WHAT THE TASK REQUIRES
Ignoring the pictures, repeat every entry below exactly as it appears.

Data excerpts:

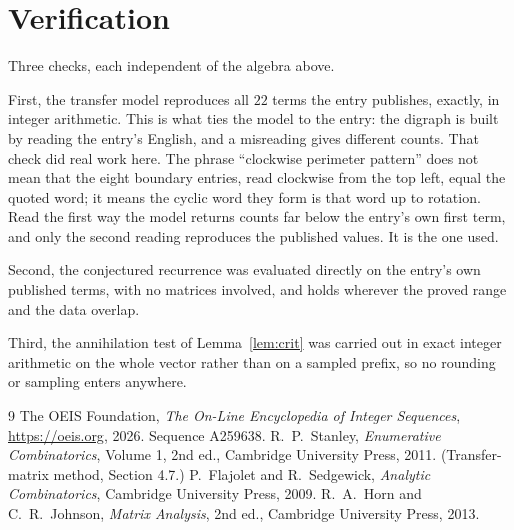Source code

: \documentclass[11pt,a4paper]{article}
\theoremstyle{plain}
\theoremstyle{definition}
\begin{document}
\section{Verification}

Three checks, each independent of the algebra above.

First, the transfer model reproduces all $22$ terms the entry publishes, exactly, in
integer arithmetic. This is what ties the model to the entry: the digraph is built by reading
the entry's English, and a misreading gives different counts. That check did real work here. The phrase ``clockwise perimeter pattern'' does not mean that the eight boundary entries, read clockwise from the top left, equal the quoted word; it means the cyclic word they form is that word up to rotation. Read the first way the model returns counts far below the entry's own first term, and only the second reading reproduces the published values. It is the one used.

Second, the conjectured recurrence was evaluated directly on the entry's own published terms,
with no matrices involved, and holds wherever the proved range and the data overlap.

Third, the annihilation test of Lemma~\ref{lem:crit} was carried out in exact integer
arithmetic on the whole vector rather than on a sampled prefix, so no rounding or sampling
enters anywhere.

\begin{thebibliography}{9}
 The OEIS Foundation, \emph{The On-Line Encyclopedia of Integer
Sequences}, \url{https://oeis.org}, 2026. Sequence A259638.
 R.~P.~Stanley, \emph{Enumerative Combinatorics}, Volume 1, 2nd ed.,
Cambridge University Press, 2011. (Transfer-matrix method, Section 4.7.)
 P.~Flajolet and R.~Sedgewick, \emph{Analytic Combinatorics}, Cambridge
University Press, 2009.
 R.~A.~Horn and C.~R.~Johnson, \emph{Matrix Analysis}, 2nd ed., Cambridge
University Press, 2013.
\end{thebibliography}
\end{document}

FINAL ANSWER
Source code

: \documentclass[11pt,a4paper]{article}
\theoremstyle{plain}
\theoremstyle{definition}
\begin{document}
\section{Verification}

Three checks, each independent of the algebra above.

First, the transfer model reproduces all $22$ terms the entry publishes, exactly, in
integer arithmetic. This is what ties the model to the entry: the digraph is built by reading
the entry's English, and a misreading gives different counts. That check did real work here. The phrase ``clockwise perimeter pattern'' does not mean that the eight boundary entries, read clockwise from the top left, equal the quoted word; it means the cyclic word they form is that word up to rotation. Read the first way the model returns counts far below the entry's own first term, and only the second reading reproduces the published values. It is the one used.

Second, the conjectured recurrence was evaluated directly on the entry's own published terms,
with no matrices involved, and holds wherever the proved range and the data overlap.

Third, the annihilation test of Lemma~\ref{lem:crit} was carried out in exact integer
arithmetic on the whole vector rather than on a sampled prefix, so no rounding or sampling
enters anywhere.

\begin{thebibliography}{9}
 The OEIS Foundation, \emph{The On-Line Encyclopedia of Integer
Sequences}, \url{https://oeis.org}, 2026. Sequence A259638.
 R.~P.~Stanley, \emph{Enumerative Combinatorics}, Volume 1, 2nd ed.,
Cambridge University Press, 2011. (Transfer-matrix method, Section 4.7.)
 P.~Flajolet and R.~Sedgewick, \emph{Analytic Combinatorics}, Cambridge
University Press, 2009.
 R.~A.~Horn and C.~R.~Johnson, \emph{Matrix Analysis}, 2nd ed., Cambridge
University Press, 2013.
\end{thebibliography}
\end{document}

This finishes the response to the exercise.